Prompt: Report the count of lines with "timetabling" in the data below, and no other words.

Given records:
* * *

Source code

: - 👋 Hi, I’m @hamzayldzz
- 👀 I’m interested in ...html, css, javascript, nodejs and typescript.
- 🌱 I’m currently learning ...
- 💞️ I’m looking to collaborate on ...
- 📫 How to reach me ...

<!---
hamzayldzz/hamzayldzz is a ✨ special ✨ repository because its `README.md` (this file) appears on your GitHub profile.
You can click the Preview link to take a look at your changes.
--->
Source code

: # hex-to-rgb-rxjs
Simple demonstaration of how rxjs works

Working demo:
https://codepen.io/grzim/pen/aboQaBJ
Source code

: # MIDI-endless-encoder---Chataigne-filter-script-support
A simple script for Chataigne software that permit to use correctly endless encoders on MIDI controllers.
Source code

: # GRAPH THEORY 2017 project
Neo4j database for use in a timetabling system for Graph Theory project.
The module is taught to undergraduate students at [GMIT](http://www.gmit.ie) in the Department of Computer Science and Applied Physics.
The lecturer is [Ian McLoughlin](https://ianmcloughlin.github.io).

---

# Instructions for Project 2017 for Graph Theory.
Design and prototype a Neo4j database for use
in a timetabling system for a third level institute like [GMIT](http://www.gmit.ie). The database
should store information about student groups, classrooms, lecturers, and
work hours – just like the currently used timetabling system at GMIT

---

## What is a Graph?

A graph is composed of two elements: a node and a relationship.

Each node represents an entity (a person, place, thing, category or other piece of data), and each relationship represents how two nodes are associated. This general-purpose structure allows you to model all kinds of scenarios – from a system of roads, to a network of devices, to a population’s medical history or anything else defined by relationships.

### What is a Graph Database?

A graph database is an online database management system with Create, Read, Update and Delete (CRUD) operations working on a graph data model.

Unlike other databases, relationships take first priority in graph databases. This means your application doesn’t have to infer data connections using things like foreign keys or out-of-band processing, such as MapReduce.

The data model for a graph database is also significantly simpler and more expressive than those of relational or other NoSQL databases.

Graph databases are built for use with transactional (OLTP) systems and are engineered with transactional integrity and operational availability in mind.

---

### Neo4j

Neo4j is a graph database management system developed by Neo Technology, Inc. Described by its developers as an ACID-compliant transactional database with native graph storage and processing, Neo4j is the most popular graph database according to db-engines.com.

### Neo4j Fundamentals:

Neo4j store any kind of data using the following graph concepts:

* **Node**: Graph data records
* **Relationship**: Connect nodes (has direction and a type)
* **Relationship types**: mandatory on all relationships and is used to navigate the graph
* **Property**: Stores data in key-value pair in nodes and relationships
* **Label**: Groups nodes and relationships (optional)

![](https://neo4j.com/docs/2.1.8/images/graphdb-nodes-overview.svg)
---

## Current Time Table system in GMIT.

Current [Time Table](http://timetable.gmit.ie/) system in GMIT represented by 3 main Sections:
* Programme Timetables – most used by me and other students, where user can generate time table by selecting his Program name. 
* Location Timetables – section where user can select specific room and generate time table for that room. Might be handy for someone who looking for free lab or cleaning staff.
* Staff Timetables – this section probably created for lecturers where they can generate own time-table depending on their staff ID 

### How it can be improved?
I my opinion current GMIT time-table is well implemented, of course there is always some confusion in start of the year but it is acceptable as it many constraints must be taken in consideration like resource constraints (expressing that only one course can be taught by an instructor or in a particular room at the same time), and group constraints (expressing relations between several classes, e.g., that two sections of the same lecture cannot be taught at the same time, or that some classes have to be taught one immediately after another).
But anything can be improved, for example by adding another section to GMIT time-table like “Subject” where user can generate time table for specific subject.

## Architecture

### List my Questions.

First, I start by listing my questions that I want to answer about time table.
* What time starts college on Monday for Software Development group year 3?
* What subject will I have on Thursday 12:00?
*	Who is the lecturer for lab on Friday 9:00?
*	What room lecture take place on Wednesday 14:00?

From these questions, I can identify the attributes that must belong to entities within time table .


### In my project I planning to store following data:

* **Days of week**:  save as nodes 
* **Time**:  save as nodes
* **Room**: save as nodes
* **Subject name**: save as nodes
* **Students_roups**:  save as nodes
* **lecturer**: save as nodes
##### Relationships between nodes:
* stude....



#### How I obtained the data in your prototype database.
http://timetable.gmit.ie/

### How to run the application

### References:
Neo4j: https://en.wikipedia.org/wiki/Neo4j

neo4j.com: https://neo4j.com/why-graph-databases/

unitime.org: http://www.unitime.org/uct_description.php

* * *

Worked solution: 3